DATA SHOWN
┌──

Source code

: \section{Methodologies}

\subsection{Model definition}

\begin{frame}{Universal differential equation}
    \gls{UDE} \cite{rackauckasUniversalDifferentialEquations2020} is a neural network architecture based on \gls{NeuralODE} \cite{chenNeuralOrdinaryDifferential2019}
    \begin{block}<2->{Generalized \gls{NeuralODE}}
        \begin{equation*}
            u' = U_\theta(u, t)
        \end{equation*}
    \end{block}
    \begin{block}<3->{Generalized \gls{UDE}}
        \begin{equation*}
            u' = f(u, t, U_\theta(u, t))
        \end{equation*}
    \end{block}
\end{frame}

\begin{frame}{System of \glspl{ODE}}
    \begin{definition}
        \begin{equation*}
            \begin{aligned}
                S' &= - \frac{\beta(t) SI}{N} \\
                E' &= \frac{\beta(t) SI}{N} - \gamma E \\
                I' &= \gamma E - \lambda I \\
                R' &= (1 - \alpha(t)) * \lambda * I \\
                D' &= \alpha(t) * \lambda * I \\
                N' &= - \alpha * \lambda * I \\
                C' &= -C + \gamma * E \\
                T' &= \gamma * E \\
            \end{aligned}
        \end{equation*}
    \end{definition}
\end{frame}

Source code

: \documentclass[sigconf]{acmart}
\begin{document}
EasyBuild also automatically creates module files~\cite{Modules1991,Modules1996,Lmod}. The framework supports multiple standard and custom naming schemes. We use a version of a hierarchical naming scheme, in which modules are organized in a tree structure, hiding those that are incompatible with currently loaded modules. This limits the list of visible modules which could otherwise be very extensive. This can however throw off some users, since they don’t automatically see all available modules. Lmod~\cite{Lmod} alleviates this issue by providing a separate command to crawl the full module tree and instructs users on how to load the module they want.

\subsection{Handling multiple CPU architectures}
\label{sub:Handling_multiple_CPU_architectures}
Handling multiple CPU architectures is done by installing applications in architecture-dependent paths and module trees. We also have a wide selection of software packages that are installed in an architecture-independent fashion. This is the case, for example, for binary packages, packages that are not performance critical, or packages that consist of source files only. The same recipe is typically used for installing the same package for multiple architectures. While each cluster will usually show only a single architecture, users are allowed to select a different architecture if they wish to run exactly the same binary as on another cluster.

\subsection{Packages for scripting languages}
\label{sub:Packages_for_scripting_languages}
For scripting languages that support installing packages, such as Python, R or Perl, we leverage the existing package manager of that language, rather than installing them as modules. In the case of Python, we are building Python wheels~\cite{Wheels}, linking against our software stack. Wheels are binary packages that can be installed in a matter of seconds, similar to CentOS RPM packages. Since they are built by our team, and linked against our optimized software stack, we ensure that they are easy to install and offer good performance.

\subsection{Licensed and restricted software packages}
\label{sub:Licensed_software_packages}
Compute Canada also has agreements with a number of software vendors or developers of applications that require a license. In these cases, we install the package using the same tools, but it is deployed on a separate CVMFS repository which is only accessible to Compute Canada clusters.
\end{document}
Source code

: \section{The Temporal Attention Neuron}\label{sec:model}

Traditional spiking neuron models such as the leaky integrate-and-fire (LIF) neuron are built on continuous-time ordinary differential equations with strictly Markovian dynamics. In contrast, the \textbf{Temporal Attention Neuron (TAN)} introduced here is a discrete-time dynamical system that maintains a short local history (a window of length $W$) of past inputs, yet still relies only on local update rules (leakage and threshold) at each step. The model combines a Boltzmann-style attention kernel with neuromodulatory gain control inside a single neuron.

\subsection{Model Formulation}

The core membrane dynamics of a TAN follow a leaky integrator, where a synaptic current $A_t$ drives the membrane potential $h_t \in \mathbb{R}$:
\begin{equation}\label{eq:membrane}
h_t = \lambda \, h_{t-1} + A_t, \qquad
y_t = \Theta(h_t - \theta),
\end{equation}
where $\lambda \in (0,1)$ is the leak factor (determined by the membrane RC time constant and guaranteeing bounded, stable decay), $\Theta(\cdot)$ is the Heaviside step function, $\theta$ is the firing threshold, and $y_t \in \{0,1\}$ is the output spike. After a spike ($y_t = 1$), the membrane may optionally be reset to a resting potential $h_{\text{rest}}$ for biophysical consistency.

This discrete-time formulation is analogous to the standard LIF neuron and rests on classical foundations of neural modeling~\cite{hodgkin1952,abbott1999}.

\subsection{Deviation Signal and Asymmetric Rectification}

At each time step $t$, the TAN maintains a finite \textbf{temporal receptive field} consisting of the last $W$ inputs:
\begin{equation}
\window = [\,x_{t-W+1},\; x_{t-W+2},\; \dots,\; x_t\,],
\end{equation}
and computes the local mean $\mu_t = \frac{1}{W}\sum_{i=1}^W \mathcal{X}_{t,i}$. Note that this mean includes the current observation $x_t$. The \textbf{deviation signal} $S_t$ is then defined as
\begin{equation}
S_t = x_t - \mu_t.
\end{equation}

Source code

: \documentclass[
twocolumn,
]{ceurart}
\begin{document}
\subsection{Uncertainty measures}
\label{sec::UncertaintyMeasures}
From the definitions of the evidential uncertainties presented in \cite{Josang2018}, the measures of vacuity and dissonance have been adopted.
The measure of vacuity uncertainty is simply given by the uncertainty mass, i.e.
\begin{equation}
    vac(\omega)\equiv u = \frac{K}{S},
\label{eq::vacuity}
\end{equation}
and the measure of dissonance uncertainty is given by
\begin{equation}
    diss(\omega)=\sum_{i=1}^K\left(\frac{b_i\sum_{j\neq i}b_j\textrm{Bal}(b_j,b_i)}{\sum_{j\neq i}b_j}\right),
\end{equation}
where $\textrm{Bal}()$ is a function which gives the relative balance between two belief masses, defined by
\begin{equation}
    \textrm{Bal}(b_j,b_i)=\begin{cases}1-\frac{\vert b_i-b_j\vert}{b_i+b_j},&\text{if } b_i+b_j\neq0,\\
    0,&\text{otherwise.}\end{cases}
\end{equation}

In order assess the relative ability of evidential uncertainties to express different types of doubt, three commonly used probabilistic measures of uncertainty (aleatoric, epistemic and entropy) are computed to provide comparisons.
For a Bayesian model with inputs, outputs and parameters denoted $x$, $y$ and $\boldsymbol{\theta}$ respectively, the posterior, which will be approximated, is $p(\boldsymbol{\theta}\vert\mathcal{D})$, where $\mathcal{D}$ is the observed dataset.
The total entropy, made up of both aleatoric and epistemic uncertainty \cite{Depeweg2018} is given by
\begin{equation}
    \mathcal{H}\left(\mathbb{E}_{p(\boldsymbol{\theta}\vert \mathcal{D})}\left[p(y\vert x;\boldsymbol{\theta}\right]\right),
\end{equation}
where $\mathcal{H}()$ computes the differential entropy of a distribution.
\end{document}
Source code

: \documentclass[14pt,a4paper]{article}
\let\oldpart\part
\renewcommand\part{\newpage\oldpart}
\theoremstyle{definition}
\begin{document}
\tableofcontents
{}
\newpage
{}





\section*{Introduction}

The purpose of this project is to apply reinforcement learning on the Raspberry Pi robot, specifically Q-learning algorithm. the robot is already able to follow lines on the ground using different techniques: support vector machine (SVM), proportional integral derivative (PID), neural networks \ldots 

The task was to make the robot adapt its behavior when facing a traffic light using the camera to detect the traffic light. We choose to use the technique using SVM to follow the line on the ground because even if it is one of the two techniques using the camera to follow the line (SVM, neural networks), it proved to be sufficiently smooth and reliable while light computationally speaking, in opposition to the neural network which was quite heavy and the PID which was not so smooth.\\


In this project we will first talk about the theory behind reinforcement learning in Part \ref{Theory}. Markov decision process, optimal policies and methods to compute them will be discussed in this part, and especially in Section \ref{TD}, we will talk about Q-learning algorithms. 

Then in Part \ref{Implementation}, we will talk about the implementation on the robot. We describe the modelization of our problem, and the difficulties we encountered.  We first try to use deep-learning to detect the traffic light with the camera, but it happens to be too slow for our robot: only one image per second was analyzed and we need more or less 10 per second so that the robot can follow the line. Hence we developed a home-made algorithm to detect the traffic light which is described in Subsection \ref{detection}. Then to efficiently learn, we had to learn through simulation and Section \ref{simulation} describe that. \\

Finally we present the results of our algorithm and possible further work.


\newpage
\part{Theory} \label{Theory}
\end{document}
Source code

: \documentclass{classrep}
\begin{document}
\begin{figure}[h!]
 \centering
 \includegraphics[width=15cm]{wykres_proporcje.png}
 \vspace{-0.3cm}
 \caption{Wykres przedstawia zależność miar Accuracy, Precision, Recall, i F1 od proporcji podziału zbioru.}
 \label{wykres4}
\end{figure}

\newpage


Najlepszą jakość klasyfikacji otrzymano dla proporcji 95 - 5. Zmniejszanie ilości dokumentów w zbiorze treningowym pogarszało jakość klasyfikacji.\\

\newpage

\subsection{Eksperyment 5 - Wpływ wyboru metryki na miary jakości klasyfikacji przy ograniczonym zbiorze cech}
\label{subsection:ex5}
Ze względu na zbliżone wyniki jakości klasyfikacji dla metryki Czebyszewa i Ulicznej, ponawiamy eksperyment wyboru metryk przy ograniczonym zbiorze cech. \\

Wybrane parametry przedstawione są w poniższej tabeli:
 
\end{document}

└──

YOUR OBJECTIVE
Search the records for the string "gamma" and report each line that has it.

SOLUTION FOR THIS EXERCISE
                E' &= \frac{\beta(t) SI}{N} - \gamma E \\
                I' &= \gamma E - \lambda I \\
                C' &= -C + \gamma * E \\
                T' &= \gamma * E \\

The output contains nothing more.